• [What this task involves]:
Filter the entries and keep only the lines where the string "adaptive" appears.

Plain-text document sources:
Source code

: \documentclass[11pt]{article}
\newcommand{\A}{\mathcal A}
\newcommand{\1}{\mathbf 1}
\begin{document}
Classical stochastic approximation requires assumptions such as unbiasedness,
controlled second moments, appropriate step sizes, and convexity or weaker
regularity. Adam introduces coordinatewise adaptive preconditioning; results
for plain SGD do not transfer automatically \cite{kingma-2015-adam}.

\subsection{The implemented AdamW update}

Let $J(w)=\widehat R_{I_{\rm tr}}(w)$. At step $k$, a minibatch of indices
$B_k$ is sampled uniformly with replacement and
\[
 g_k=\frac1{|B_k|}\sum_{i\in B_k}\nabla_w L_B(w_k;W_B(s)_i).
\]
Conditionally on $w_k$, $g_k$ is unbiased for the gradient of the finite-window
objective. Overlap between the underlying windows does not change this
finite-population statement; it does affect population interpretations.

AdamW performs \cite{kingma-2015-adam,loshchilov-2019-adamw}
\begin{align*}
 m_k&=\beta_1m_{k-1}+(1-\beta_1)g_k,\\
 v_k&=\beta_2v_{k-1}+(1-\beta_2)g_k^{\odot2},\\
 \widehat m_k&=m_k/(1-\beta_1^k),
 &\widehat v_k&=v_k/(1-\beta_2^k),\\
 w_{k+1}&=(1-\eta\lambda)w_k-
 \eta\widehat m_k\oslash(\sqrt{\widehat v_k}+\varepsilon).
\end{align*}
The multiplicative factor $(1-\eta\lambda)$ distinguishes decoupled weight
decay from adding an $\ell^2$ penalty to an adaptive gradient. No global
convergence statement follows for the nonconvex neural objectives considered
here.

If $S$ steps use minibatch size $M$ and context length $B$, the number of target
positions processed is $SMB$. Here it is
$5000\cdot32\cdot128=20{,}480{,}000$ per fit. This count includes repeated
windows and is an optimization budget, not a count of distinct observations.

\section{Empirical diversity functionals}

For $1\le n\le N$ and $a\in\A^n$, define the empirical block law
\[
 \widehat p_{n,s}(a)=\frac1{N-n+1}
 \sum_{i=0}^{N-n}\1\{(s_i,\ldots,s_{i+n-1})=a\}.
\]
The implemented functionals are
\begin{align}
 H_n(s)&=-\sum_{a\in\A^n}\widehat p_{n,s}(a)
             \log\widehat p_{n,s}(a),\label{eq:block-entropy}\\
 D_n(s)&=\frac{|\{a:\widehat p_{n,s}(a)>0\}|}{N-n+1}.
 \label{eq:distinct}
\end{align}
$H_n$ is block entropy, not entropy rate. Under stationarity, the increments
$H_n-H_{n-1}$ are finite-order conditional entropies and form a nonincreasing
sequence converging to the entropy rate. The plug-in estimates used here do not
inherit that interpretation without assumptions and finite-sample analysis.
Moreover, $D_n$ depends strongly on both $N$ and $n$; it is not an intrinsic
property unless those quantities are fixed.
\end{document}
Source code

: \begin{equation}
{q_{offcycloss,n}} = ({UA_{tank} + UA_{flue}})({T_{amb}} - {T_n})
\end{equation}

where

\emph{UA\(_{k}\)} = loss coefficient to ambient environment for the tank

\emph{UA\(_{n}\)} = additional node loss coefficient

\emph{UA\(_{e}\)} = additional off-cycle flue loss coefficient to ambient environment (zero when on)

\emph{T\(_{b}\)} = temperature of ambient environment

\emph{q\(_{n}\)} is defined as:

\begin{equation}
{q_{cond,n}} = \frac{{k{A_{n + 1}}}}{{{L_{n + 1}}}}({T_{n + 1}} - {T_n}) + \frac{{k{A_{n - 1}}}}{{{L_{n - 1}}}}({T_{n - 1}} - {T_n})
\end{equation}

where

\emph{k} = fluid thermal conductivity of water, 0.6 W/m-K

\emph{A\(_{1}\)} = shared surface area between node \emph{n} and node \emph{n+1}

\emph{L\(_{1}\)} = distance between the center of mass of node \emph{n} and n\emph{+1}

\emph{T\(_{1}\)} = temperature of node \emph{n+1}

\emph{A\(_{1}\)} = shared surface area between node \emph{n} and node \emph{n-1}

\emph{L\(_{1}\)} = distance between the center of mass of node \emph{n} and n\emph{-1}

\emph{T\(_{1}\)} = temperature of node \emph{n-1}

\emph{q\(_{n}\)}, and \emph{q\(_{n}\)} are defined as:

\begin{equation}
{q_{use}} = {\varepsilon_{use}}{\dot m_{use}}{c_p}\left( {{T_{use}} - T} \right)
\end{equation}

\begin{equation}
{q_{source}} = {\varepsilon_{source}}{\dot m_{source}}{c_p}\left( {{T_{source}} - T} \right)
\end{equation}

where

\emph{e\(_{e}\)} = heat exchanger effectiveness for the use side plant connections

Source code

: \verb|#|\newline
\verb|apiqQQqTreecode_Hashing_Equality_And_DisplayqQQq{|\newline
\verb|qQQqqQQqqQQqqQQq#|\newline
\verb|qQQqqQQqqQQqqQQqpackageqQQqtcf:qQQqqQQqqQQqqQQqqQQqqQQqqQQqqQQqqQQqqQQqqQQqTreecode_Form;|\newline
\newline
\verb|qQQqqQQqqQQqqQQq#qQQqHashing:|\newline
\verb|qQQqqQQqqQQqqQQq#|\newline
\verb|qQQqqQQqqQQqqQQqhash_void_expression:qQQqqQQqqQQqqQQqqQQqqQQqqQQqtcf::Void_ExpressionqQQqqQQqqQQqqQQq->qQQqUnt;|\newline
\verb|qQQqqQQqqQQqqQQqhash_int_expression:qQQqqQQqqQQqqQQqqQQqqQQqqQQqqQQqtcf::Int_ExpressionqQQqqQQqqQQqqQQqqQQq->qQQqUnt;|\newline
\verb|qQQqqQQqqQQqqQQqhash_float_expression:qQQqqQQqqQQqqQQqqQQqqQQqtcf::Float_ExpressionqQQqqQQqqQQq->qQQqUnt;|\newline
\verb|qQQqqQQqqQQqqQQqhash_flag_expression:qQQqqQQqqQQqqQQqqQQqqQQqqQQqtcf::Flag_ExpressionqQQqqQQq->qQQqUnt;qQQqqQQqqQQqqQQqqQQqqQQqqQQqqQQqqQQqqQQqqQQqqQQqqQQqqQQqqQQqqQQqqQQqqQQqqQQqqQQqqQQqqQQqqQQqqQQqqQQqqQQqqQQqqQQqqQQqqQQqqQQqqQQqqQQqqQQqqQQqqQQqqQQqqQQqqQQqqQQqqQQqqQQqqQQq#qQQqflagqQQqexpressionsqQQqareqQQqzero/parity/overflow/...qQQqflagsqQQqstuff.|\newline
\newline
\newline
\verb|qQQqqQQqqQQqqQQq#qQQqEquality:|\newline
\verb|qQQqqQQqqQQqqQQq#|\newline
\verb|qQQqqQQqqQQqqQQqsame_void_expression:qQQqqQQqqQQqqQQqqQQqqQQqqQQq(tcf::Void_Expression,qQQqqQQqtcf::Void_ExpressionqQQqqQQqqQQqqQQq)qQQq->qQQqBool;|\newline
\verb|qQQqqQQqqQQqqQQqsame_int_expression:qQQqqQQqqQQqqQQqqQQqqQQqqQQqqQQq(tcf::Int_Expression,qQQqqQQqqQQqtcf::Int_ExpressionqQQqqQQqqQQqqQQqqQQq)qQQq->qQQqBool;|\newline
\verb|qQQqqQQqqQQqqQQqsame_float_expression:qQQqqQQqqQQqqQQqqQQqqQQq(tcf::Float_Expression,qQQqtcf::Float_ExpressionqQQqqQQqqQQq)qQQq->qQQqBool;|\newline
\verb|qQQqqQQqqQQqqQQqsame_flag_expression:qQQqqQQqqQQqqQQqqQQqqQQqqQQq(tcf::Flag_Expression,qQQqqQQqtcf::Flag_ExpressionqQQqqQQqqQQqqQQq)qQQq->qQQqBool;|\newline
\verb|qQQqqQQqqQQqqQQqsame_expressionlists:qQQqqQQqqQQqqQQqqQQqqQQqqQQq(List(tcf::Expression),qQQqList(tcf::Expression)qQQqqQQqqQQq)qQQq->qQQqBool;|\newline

• [Exercise solution]:
regularity. Adam introduces coordinatewise adaptive preconditioning; results
decay from adding an $\ell^2$ penalty to an adaptive gradient. No global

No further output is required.